Ben Stein wrote a nice article in today's New York Times. He sets the stage by saying that he's flying first class from a movie shoot, and then he writes a quite loving reminisce about how he owes his entire success to his parents and, more broadly, to the professional "connections" that his parents helped him make.
Ben's got one of those non-linear lives. An economist by schooling, a lawyer by trade, he quickly gained traction as a writer. Parlaying his connections as a speechwriter for the Nixon administration, he ultimately landed a role in that cultural touchstone of a movie, Ferris Bueller's Day Off. (Ben's famous line is him calling "Bueller?... Bueller?...". You'll know it when you see it.)

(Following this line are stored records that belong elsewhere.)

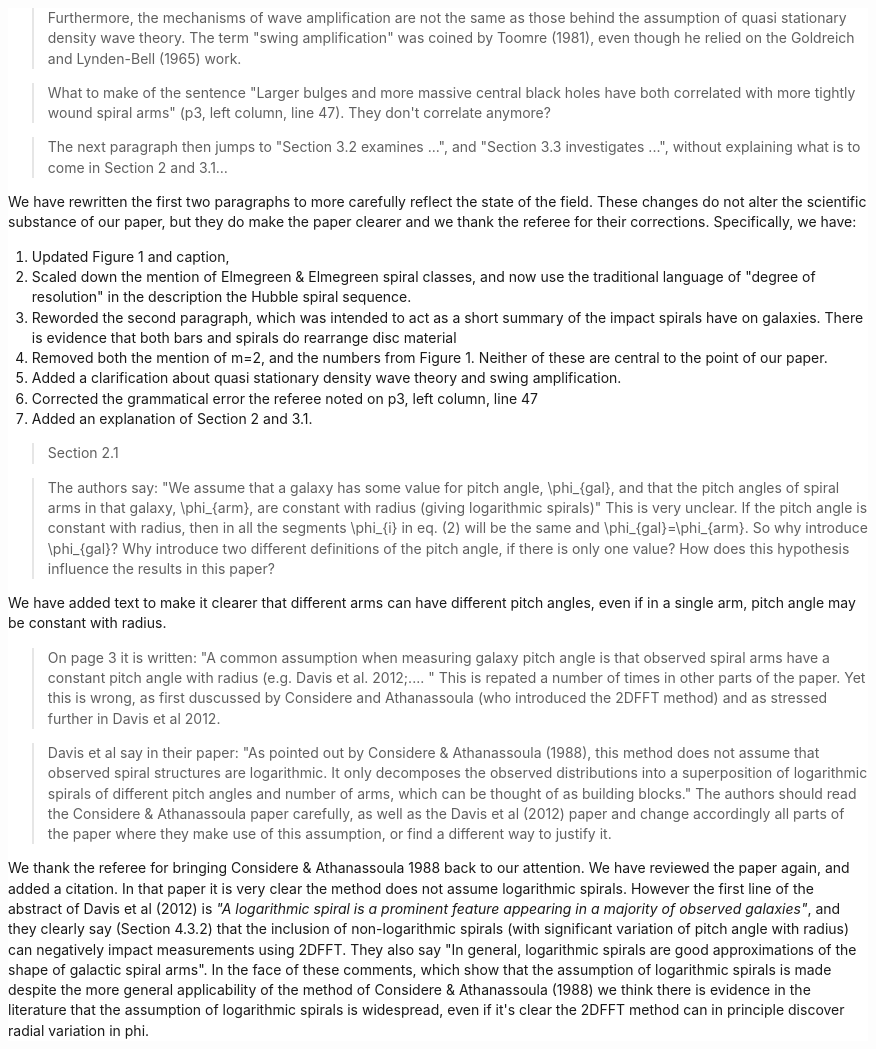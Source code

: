 > Furthermore, the mechanisms of wave amplification are not the same as those behind the assumption of quasi stationary density wave theory. The term "swing amplification" was coined by Toomre (1981), even though he relied on the Goldreich and Lynden-Bell (1965) work.

> What to make of the sentence "Larger bulges and more massive central black holes have both correlated with more tightly wound spiral arms" (p3, left column, line 47). They don't correlate anymore?

> The next paragraph then jumps to "Section 3.2 examines ...", and "Section 3.3 investigates ...", without explaining what is to come in Section 2 and 3.1…


We have rewritten the first two paragraphs to more carefully reflect the state of the field. These changes do not alter the scientific substance of our paper, but they do make the paper clearer and we thank the referee for their corrections. Specifically, we have: 

1. Updated Figure 1 and caption,
2. Scaled down the mention of Elmegreen & Elmegreen spiral classes, and now use the traditional language of "degree of resolution" in the description the Hubble spiral sequence. 
3. Reworded the second paragraph, which was intended to act as a short summary of the impact spirals have on galaxies. There is evidence that both bars and spirals do rearrange disc material 
4. Removed both the mention of m=2, and the numbers from Figure 1. Neither of these are central to the point of our paper. 
5. Added a clarification about quasi stationary density wave theory and swing amplification. 
6. Corrected the grammatical error the referee noted on p3, left column, line 47
7. Added an explanation of Section 2 and 3.1. 


> Section 2.1

> The authors say: "We assume that a galaxy has some value for pitch angle, \phi_{gal}, and that the pitch angles of spiral arms in that galaxy, \phi_{arm},
are constant with radius (giving logarithmic spirals)" This is very unclear. If the pitch angle is constant with radius, then in all the segments \phi_{i} in eq. (2) will be the same and \phi_{gal}=\phi_{arm}. So why introduce \phi_{gal}? Why introduce two different definitions of the pitch angle, if there is only one value? How does this hypothesis influence the results in this paper?   

We have added text to make it clearer that different arms can have different pitch angles, even if in a single arm, pitch angle may be constant with radius. 

> On page 3 it is written: "A common assumption  when  measuring  galaxy pitch angle is that observed spiral arms have a constant pitch angle with radius (e.g. Davis et al. 2012;.... " This is repated a number of times in other parts of the paper. Yet this is wrong, as first duscussed by Considere and Athanassoula (who introduced the 2DFFT method) and as stressed further in Davis et al 2012.

> Davis et al say in their paper: "As pointed out by Considere &  Athanassoula (1988), this  method does  not  assume  that observed spiral structures are logarithmic. It only decomposes the observed distributions into a superposition of logarithmic spirals of different pitch angles and number of arms, which can be thought of as building blocks." The authors should read the Considere & Athanassoula paper carefully, as well as the Davis et al (2012) paper and change accordingly all parts of the paper where they make use of this assumption, or find a different way to justify it.

We thank the referee for bringing Considere & Athanassoula 1988 back to our attention. We have reviewed the paper again, and added a citation. In that paper it is very clear the method does not assume logarithmic spirals. However the first line of the abstract of Davis et al (2012) is *"A logarithmic spiral is a prominent feature appearing in a majority of observed galaxies"*, and they clearly say (Section 4.3.2) that the inclusion of non-logarithmic spirals (with significant variation of pitch angle with radius) can negatively impact measurements using 2DFFT. They also say "In general, logarithmic spirals are good approximations of the shape of galactic spiral arms". In the face of these comments, which show that the assumption of logarithmic spirals is made despite the more general applicability of the method of Considere & Athanassoula (1988) we think there is evidence in the literature that the assumption of logarithmic spirals is widespread, even if it's clear the 2DFFT method can in principle discover radial variation in phi. 
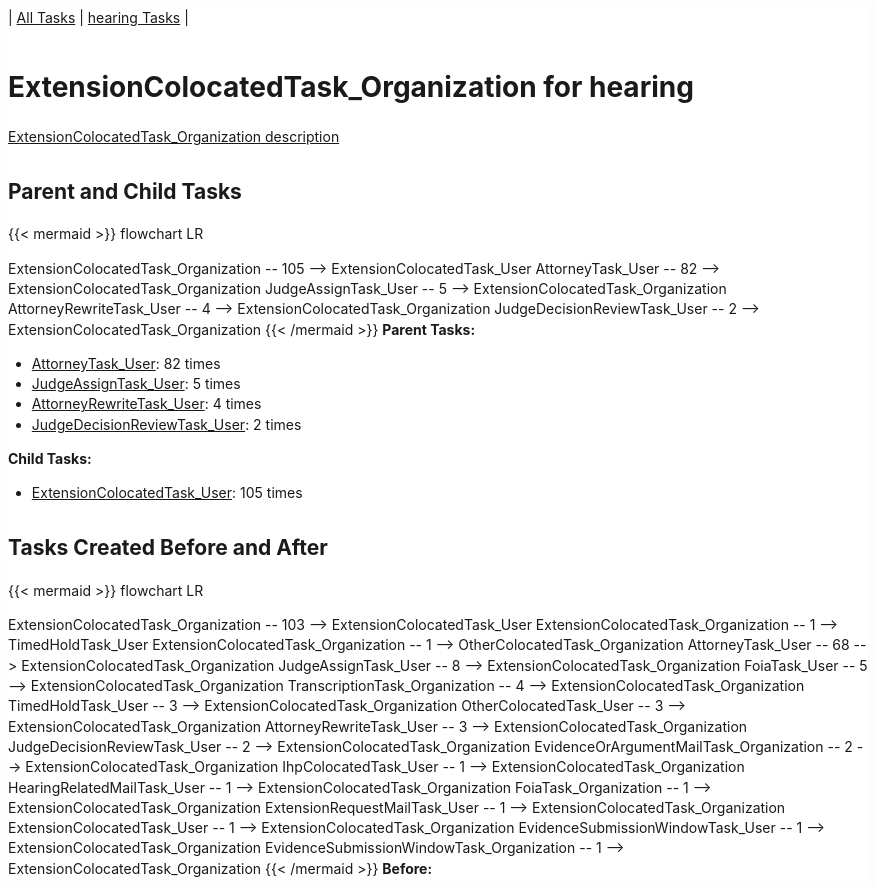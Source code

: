 ---
---

| [All Tasks](../alltasks.md) | [hearing Tasks](tasklist.md) |

# ExtensionColocatedTask_Organization for hearing

[ExtensionColocatedTask_Organization description](../task_descr/ExtensionColocatedTask_Organization.md)

## Parent and Child Tasks

{{< mermaid >}}
flowchart LR

ExtensionColocatedTask_Organization -- 105 --> ExtensionColocatedTask_User
AttorneyTask_User -- 82 --> ExtensionColocatedTask_Organization
JudgeAssignTask_User -- 5 --> ExtensionColocatedTask_Organization
AttorneyRewriteTask_User -- 4 --> ExtensionColocatedTask_Organization
JudgeDecisionReviewTask_User -- 2 --> ExtensionColocatedTask_Organization
{{< /mermaid >}}
**Parent Tasks:**

   * [AttorneyTask_User](AttorneyTask_User.md): 82 times
   * [JudgeAssignTask_User](JudgeAssignTask_User.md): 5 times
   * [AttorneyRewriteTask_User](AttorneyRewriteTask_User.md): 4 times
   * [JudgeDecisionReviewTask_User](JudgeDecisionReviewTask_User.md): 2 times

**Child Tasks:**

   * [ExtensionColocatedTask_User](ExtensionColocatedTask_User.md): 105 times

## Tasks Created Before and After

{{< mermaid >}}
flowchart LR

ExtensionColocatedTask_Organization -- 103 --> ExtensionColocatedTask_User
ExtensionColocatedTask_Organization -- 1 --> TimedHoldTask_User
ExtensionColocatedTask_Organization -- 1 --> OtherColocatedTask_Organization
AttorneyTask_User -- 68 --> ExtensionColocatedTask_Organization
JudgeAssignTask_User -- 8 --> ExtensionColocatedTask_Organization
FoiaTask_User -- 5 --> ExtensionColocatedTask_Organization
TranscriptionTask_Organization -- 4 --> ExtensionColocatedTask_Organization
TimedHoldTask_User -- 3 --> ExtensionColocatedTask_Organization
OtherColocatedTask_User -- 3 --> ExtensionColocatedTask_Organization
AttorneyRewriteTask_User -- 3 --> ExtensionColocatedTask_Organization
JudgeDecisionReviewTask_User -- 2 --> ExtensionColocatedTask_Organization
EvidenceOrArgumentMailTask_Organization -- 2 --> ExtensionColocatedTask_Organization
IhpColocatedTask_User -- 1 --> ExtensionColocatedTask_Organization
HearingRelatedMailTask_User -- 1 --> ExtensionColocatedTask_Organization
FoiaTask_Organization -- 1 --> ExtensionColocatedTask_Organization
ExtensionRequestMailTask_User -- 1 --> ExtensionColocatedTask_Organization
ExtensionColocatedTask_User -- 1 --> ExtensionColocatedTask_Organization
EvidenceSubmissionWindowTask_User -- 1 --> ExtensionColocatedTask_Organization
EvidenceSubmissionWindowTask_Organization -- 1 --> ExtensionColocatedTask_Organization
{{< /mermaid >}}
**Before:**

In this article, Ben says: "I write mostly about investments, and they are important. But for most people everywhere, their livelihood comes primarily from working. Their success depends largely on a combination of education, ability, work habits and connections. If you are like me and a great many other people who fly first class, you started out with some connections and made the most of them, or at least made something of them."
I was thinking about connections today, because a work colleague reached out with a "friend" request to my MySpace account. I was thrilled! As Ben says, success comes from having connections, and making the most of them.
Ben Stein's article ends with a call action. Learning about "jobbing", and making connections, is not at all obvious. He suggests forming some kind of link between helpful adults and kids to help foster this knowledge. He suggests that this would be one way to close the gap of financial inequality in this country. From one connection, you too can be flying first class, or at least be on your way.